Corpus (R Package)
==================

Text corpus analysis in R, with full support for Unicode.


Overview
--------

*Corpus* is an R text processing package that includes are functions for
reading data from newline-delimited JSON files, for normalizing and tokenizing
text, for searching for term occurrences, and for computing term occurrence
frequencies (including n-grams).

*Corpus* does not provide any language models, part-of-speech tagging,
topic models, or word vectors.


Installation
------------

*Corpus* is [available on CRAN][cran]. To install the latest released version,
run the following command in R:

    install.packages("corpus")

*Note:* corpus *uses a git submodule, so `install_git` and `install_github`
won't work.  See the section on [building from source][building] below if you
want to install the development version.*


Performance
-----------

*Corpus* was designed for performance, with the majority of the package
implemented as a [standalone  C library][corpus].  The following benchmarks
demonstrate its capabilities:

  + [reading in newline-delmited JSON data][bench-ndjson];

  + [computing a term frequency matrix][bench-term-matrix].

In both of these benchmarks, *corpus* is at least twice as fast as the next
competitor.


Usage
-----

### Data input

For reading data or for converting an R object to type `corpus_text`, use
one of the following functions:

 + `read_ndjson()` reads data in newline-delimited JSON format, optionally
   memory-mapping to enable processing large corpora that do not fit into
   RAM;

 + `as_text()` converts an R object to a text object of type `corpus_text`.

All *corpus* functions expecting text accept both character vectors and data
frames. When the input argument is a data frame, *corpus* looks for a column
of type `corpus_text` or, if none exists, a column named `"text"`.


### Preprocessing

Specify preprocessing decisions using the following function:

 + `text_filter()` gets or sets a text filter specifying token
   preprocessing and sentence boundaries.

When you use the *corpus* library, you specify all text preprocessing
decisions (normalization, stemming, stop word removal, etc.) as part of
a `corpus_text_filter` object.
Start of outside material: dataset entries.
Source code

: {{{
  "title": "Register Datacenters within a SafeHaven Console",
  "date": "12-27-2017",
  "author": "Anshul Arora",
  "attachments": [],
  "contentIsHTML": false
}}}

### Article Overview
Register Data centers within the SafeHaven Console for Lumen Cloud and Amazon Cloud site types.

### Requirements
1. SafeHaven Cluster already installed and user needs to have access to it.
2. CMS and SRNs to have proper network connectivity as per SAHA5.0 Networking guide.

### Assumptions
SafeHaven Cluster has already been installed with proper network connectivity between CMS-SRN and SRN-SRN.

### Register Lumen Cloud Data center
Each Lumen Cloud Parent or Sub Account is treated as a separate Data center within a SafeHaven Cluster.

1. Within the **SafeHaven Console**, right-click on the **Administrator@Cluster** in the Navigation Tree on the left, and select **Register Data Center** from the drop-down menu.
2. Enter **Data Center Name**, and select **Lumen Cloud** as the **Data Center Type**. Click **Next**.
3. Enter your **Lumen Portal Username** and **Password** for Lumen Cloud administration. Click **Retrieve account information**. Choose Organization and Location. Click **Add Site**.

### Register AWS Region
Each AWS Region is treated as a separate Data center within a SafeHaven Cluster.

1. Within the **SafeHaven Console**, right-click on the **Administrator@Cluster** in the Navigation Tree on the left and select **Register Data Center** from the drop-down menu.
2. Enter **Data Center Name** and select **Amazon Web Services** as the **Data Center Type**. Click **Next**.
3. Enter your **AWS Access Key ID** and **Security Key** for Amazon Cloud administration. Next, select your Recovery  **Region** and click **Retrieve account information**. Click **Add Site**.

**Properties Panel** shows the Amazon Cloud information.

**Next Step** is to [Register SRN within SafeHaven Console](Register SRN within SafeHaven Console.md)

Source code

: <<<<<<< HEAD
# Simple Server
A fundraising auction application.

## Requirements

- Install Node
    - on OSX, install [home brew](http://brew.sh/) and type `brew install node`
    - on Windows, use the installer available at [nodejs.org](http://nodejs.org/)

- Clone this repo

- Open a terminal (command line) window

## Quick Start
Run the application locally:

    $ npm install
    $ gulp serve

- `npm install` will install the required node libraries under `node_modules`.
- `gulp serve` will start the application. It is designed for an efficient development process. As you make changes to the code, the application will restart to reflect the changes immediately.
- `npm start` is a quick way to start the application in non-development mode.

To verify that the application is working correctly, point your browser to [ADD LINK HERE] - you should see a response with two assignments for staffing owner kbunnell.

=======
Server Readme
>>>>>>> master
Every `corpus_text` object has a
corresponding text filter.


### Tokenizing text

*Corpus* conceives of texts as sequences of tokens, each of which is an
instance of a particular type.  To tokenize text or to compute its types,
use the following functions: 

 + `text_tokens()` transforms raw text into token sequences.

 + `text_ntoken()` counts the number of tokens in each text.

 + `text_types()` computes the unique types in a set of texts.

 + `text_ntype()` counts the number of unique types.

All *corpus* functions that need to tokenize text accept an argument named
`"filter"`, expecting a `corpus_token_filter` value that allows you to specify
the process by which raw a text gets transformed into a token sequence. The
default token filter case folds the text, removes Unicode default ignorable
characters like zero-width spaces, applies character compatibility maps
and converts to Unicode normalized composed form ([NFKC][nfkc]), and combines
English abbreviations like `"Ms."` into single tokens (for other words,
trailing punctuation gets split off). For token boundaries, *corpus*
uses the word boundaries defined by
[Unicode Standard Annex #29, Section 4][wordbreak].


### Segmenting text

*Corpus* can break text into sentences or token blocks:

 + `text_split()` segments text into sentences or blocks of tokens.

 + `text_nsentence()` counts the number of sentences in a set of texts.

For sentence boundaries, *corpus* uses a tailored version of the boundaries
defined in [Unicode Standard Annex #29, Section 5][sentbreak]. Specifically,
when finding sentence boundaries, by default *corpus* treats carriage return
and new line like spaces, and *corpus* suppresses sentence breaks after
English abbreviations. You can override this behavior by using a different
`corpus_text_filter` constructed using the `text_filter()` function
mentioned above.


### Searching for terms

*Corpus* can search text for particular "terms" each of which is a sequence of
one or more types:

 + `text_locate()` reports all instances of tokens matching the search terms,
   along with context before and after the tokens.

 + `text_count()` counts the number of matches in each of a set of texts.

 + `text_detect()` indicates whether each text contains at least one of
   the search terms.

Notably, each of these functions accepts a `corpus_token_filter` argument.
If this filter specifies a particular stemming behavior, then you search with
the stemmed type, and the search results will show the raw (unstemmed) text
that matches the term after tokenization.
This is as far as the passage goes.